The Client Connection Modules act as a communication bridge between the various programs that use the ANet networks (the clients) and the program that manages the network (the ANet deamon).

Table of Contents


Clients and Deamon

From the point of view of its architecture, ANet is actually several programs. Only one program manages the network: the ANet deamon(1). It is consisting of the run-time wrapper[1] and of different modules. The deamon itself does not "use" the network. The programs that want to use an ANet network will have to communicate with the deamon in order to do so. Those programs are the ANet Clients.

The major advantage of doing so is that each time a developer wants to implement a new application for an anonymous network, that person does not need to re-implement the entire protocol again. This is similar to TCP, since it is being implemented in the operating system, the programmers won't have to re-implement TCP for each program that will be using it.

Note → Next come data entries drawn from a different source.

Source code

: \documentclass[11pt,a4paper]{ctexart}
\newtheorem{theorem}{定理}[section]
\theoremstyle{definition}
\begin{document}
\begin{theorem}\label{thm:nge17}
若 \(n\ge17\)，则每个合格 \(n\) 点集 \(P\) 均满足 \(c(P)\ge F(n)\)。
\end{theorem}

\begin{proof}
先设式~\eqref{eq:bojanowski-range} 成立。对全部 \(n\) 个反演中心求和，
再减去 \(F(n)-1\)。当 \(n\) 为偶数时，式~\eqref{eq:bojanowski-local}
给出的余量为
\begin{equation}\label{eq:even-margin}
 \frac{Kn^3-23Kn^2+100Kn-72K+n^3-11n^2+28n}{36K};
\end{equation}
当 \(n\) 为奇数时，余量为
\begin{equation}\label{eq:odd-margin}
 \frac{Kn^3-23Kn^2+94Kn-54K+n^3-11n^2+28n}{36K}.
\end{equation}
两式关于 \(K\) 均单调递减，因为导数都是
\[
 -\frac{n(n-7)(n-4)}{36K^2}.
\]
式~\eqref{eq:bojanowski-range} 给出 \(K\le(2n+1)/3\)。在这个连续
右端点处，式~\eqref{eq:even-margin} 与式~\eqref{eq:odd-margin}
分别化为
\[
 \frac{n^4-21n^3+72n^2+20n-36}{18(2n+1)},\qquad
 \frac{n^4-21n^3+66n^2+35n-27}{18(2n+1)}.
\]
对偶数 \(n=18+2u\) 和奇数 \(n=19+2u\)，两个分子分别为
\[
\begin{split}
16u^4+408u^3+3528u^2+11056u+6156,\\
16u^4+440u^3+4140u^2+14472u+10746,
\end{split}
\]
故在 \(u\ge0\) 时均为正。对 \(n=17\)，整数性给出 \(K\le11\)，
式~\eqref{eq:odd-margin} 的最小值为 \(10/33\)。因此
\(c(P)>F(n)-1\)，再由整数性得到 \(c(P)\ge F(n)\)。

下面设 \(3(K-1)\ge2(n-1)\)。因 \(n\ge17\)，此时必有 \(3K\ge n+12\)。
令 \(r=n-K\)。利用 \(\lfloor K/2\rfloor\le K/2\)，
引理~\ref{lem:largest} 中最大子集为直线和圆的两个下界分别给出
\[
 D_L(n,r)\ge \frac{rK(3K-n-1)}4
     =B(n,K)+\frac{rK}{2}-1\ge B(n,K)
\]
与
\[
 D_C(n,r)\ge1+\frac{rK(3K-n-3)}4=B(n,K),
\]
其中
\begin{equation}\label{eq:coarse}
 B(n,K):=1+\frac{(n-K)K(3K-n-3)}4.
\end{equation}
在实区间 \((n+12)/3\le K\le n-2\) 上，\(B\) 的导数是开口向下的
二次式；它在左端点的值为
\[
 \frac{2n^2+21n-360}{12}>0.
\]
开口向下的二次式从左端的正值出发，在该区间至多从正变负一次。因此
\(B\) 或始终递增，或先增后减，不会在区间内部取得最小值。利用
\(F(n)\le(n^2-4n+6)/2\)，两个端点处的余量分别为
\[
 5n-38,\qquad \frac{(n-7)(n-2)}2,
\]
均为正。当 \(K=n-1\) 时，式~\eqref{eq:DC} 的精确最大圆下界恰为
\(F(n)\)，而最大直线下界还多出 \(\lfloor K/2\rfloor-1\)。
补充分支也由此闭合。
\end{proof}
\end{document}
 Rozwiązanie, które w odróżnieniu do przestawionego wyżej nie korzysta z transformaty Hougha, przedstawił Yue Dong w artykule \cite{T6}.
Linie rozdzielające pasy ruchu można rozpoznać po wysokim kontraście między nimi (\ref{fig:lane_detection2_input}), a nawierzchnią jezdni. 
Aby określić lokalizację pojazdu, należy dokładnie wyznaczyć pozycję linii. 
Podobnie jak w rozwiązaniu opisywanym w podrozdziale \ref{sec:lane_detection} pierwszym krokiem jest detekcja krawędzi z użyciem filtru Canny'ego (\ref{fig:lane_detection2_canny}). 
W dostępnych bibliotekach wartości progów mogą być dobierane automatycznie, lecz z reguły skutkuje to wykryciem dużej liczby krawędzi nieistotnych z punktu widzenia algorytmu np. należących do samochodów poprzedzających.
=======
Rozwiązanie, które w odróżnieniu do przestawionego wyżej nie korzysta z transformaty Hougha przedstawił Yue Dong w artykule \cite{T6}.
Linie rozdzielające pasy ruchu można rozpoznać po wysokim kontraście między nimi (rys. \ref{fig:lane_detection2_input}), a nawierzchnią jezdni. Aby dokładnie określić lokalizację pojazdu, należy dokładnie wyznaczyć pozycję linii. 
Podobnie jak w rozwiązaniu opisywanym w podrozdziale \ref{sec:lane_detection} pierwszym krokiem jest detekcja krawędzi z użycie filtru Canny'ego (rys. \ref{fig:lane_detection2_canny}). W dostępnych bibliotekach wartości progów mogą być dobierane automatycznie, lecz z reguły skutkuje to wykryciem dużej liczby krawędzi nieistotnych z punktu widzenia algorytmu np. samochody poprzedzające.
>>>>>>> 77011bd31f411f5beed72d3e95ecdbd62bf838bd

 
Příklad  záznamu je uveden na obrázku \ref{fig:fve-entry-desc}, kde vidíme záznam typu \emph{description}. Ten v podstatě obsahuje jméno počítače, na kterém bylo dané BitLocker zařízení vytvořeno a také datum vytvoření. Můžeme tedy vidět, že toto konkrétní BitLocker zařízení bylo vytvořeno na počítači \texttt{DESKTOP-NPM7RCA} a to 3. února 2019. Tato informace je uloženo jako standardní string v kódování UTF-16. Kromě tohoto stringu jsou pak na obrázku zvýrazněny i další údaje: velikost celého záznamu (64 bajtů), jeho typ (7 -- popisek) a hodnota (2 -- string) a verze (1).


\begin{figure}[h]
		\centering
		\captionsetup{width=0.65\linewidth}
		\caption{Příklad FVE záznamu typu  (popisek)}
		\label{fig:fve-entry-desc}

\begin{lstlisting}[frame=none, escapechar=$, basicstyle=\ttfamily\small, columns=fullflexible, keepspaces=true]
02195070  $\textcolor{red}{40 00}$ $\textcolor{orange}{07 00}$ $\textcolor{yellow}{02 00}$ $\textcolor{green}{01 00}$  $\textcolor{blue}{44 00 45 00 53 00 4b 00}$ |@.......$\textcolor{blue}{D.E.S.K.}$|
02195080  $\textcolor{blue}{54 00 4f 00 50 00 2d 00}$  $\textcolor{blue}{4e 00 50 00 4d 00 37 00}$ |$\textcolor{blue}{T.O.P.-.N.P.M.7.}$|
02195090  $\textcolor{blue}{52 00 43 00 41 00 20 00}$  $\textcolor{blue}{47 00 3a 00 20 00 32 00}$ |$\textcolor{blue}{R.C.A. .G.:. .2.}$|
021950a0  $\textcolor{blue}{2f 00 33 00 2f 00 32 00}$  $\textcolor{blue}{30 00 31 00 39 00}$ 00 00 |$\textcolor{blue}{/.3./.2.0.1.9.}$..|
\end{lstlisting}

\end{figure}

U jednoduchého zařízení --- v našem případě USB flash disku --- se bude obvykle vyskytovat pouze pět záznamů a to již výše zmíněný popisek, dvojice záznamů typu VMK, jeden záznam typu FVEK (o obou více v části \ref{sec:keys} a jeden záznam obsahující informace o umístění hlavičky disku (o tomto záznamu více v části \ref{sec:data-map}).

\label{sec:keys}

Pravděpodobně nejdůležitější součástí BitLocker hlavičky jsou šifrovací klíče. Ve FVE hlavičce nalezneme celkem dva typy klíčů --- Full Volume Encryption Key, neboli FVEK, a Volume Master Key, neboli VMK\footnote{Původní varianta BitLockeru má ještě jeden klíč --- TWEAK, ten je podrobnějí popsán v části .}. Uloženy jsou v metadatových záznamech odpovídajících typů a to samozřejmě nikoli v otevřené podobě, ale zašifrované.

Since ANet is a protocol, it doesn't know what kind of data it is distributing. So, the same network could be used for completely different things, yet it is not aware of it.

But then, the clients ultimately care about what kind of data they are going to send and receive. As a result, each packet of information will be identified by a Service Number. A Service is a specific use of the network, and as a result, a group of information that can be consistently created, analyzed and modified. This is similar to a "port" in IP[2].

Interaction Summary

The Clients Connection Modules are modules that fully represent, by themselves, entire clients. Downwards[1], they receive commands(2) from the clients and they transfer them downwards in the deamon. Upwards[1], they receive relevent data from the rest of the deamon and they tranfer that data to the proper clients.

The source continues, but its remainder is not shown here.